We anticipate that the observations of development of behaviour in the sea provided here will be useful to dispersal modellers, but incorporation of behaviour into dispersal models may not be straightforward. Such models will have to accommodate the relatively high variation in speed at any size, and also the possibility that it may be primarily the best performers that actually survive and are of relevance to considerations of dispersal. The mortality rates of fish larvae in the ocean are very high, and work on other aspects of larval biology has frequently shown that the best performers—for example, the fastest growers (e.g. Vigliola and Meekan 2002)—are the individuals most likely to survive. Some of the variation in speed at size is undoubtedly caused by variation in capacity (e.g. muscle development or physiological condition), but purely behavioural factors are also involved as shown by the differences between locations we detected in swimming speed and its development. Like this study, others have detected location-dependent differences in swimming speed, depth selection and orientation in fish larvae (Leis and Carson-Ewart 1999, 2001, 2002; Trnski 2002; Hindell et al. 2003; Leis and Carson-Ewart 2003), and it is likely that other factors will influence behaviour. These include sensory cues emanating from both biological and physical sources, diel or tidal variables, and individual variation in motivation (such as competency to settle, or hunger—a hungry fish might be either less or more inclined to swim than a sated one), and morphological development at any size. All this constitutes additional layers of complexity in attempting to model dispersal and in applying laboratory results to the sea.

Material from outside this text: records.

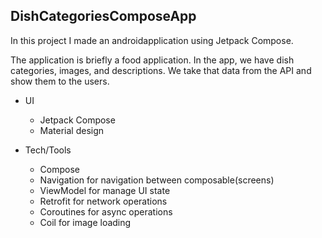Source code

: ## DishCategoriesComposeApp

In this project I made an androidapplication using Jetpack Compose. 

The application is briefly a food application. In the app, we have dish categories, images, and descriptions. We take that data from the API and show them to the users.

- UI
  - Jetpack Compose <br>
  - Material design
  
  
- Tech/Tools <br>
  - Compose <br>
  - Navigation for navigation between composable(screens) <br>
  - ViewModel for manage UI state <br>
  - Retrofit for network operations <br>
  - Coroutines for async operations <br>
  - Coil for image loading <br>
  
  
  


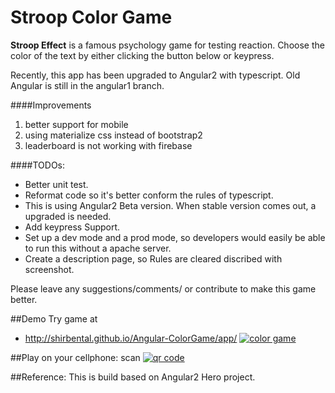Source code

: # Stroop Color Game 

**Stroop Effect** is a famous psychology game for testing reaction. Choose the color of the text by either clicking the button below or keypress. 


Recently, this app has been upgraded to Angular2 with typescript. Old Angular is still in the angular1 branch.

####Improvements 

1. better support for mobile
2. using materialize css instead of bootstrap2
3. leaderboard is not working with firebase


####TODOs:
* Better unit test.
* Reformat code so it's better conform the rules of typescript. 
* This is using Angular2 Beta version. When stable version comes out, a upgraded is needed. 
* Add keypress Support. 
* Set up a dev mode and a prod mode, so developers would easily be able to run this without a apache server. 
* Create a description page, so Rules are cleared discribed with screenshot. 

Please leave any suggestions/comments/ or contribute to make this game better. 

##Demo
Try game at 
*  http://shirbental.github.io/Angular-ColorGame/app/
[![color game](https://raw.githubusercontent.com/linghuaj/Angular-ColorGame/master/screenshot.PNG)](#features)

##Play on your cellphone:
scan
[![qr code](https://raw.githubusercontent.com/linghuaj/Angular-ColorGame/master/qrcode.png)](#features)


##Reference:
This is build based on Angular2 Hero project.
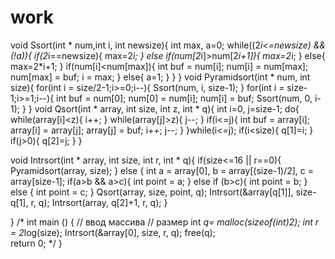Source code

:# work
void Ssort(int * num,int i, int newsize){
    int max, a=0;
    while((2*i<=newsize) && (!a)){
        if(2*i==newsize){
            max=2*i;
        }
        else if(num[2*i]>num[2*i+1]){
            max=2*i;
        }
        else{
            max=2*i+1;
        }
        if(num[i]<num[max]){
            int buf = num[i];
            num[i] = num[max];
            num[max] = buf;
            i = max;
        }
        else{
            a=1;
        }
    }
}
void Pyramidsort(int * num, int size){
    for(int i = size/2-1;i>=0;i--){
        Ssort(num, i, size-1);
    }
    for(int i = size-1;i>=1;i--){
        int buf = num[0];
        num[0] = num[i];
        num[i] = buf;
        Ssort(num, 0, i-1);
    }
}
void Qsort(int * array, int size, int z, int * q){
    int i=0, j=size-1;
    do{
        while(array[i]<z){
            i++;
        }
        while(array[j]>z){
            j--;
        }
        if(i<=j){
            int buf = array[i];
            array[i] = array[j];
            array[j] = buf;
            i++;
            j--;
        }
    }while(i<=j);
    if(i<size){
        q[1]=i;
    }
    if(j>0){
        q[2]=j;
    }
}

void Intrsort(int * array, int size, int r, int * q){
    if(size<=16 || r==0){
        Pyramidsort(array, size);
    } else {
        int a = array[0], b = array[(size-1)/2], c = array[size-1];
        if(a>b && a>c){
            int point = a;
        } else if (b>c){
            int point = b;
        } else {
            int point = c;
        }
        Qsort(array, size, point, q);
        Intrsort(&array[q[1]], size-q[1], r, q);
        Intrsort(array, q[2]+1, r, q);
    }
    
}
/*
int main () {
    // ввод массива 
    // размер
    int *q= malloc(sizeof(int)2);
    int r = 2*log(size);
    Intrsort(&array[0], size, r, q);
    free(q);    
    return 0;
*/
}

From the field-based observations presented here, it is clear that larvae of perciform fishes as small as 5–7 mm (postflexion stage) have the ability to influence their dispersal. These larvae can swim at speeds greater than those heuristic modelling indicates have the potential to exert major influence on dispersal trajectories (e.g. Werner et al. 1993; Pepin and Helbig 1997; Porch 1998). They can control their vertical distribution, thus achieving substantial indirect influence over dispersal. They can swim directionally, which is a prerequisite for horizontal swimming to be effective in influencing dispersal. All these behaviours changed in a species-specific manner over the developmental intervals we studied: speed increased with size at a linear rate; vertical distributions changed with increasing size; and population-level orientation changed with size. Some behaviour also differed among locations. Including these types of behaviours in dispersal models will be challenging but necessary if the goal is a realistic depiction of larval-fish dispersal.